EXERCISE PROMPT: Only the lines containing "rebase" should appear in the answer, copied from the listing below.
SOURCE RECORDS Block Start
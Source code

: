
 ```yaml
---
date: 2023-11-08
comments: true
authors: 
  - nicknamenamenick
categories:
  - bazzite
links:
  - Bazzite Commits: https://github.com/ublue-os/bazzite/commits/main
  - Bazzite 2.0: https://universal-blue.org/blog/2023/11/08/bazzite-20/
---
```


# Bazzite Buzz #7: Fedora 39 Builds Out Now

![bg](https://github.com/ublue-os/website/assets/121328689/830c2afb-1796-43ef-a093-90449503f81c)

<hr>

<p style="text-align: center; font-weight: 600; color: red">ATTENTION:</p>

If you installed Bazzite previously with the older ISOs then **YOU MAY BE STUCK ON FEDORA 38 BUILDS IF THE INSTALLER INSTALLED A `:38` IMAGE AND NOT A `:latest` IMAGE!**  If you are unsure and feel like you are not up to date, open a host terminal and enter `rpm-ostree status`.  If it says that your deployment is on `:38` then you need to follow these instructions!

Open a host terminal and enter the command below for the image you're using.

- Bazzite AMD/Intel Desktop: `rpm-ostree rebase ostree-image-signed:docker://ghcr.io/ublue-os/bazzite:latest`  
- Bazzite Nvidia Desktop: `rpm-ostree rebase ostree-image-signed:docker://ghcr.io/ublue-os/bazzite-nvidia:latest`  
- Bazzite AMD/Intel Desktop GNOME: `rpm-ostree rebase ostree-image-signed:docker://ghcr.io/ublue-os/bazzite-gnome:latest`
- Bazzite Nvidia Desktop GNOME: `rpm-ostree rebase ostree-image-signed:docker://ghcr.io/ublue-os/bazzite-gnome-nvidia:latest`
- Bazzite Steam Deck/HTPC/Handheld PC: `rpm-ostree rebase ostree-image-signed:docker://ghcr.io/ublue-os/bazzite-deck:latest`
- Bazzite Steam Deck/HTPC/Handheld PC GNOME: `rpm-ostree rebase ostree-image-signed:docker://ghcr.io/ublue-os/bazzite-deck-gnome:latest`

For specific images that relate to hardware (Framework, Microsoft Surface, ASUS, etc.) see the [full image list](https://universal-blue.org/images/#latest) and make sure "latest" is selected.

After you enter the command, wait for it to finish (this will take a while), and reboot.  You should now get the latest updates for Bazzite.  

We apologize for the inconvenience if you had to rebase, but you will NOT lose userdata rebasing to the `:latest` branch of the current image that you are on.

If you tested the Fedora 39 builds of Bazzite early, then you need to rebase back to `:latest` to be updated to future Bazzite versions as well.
SOURCE RECORDS Block End
OUTPUT:
- Bazzite AMD/Intel Desktop: `rpm-ostree rebase ostree-image-signed:docker://ghcr.io/ublue-os/bazzite:latest`  
- Bazzite Nvidia Desktop: `rpm-ostree rebase ostree-image-signed:docker://ghcr.io/ublue-os/bazzite-nvidia:latest`  
- Bazzite AMD/Intel Desktop GNOME: `rpm-ostree rebase ostree-image-signed:docker://ghcr.io/ublue-os/bazzite-gnome:latest`
- Bazzite Nvidia Desktop GNOME: `rpm-ostree rebase ostree-image-signed:docker://ghcr.io/ublue-os/bazzite-gnome-nvidia:latest`
- Bazzite Steam Deck/HTPC/Handheld PC: `rpm-ostree rebase ostree-image-signed:docker://ghcr.io/ublue-os/bazzite-deck:latest`
- Bazzite Steam Deck/HTPC/Handheld PC GNOME: `rpm-ostree rebase ostree-image-signed:docker://ghcr.io/ublue-os/bazzite-deck-gnome:latest`
We apologize for the inconvenience if you had to rebase, but you will NOT lose userdata rebasing to the `:latest` branch of the current image that you are on.
If you tested the Fedora 39 builds of Bazzite early, then you need to rebase back to `:latest` to be updated to future Bazzite versions as well.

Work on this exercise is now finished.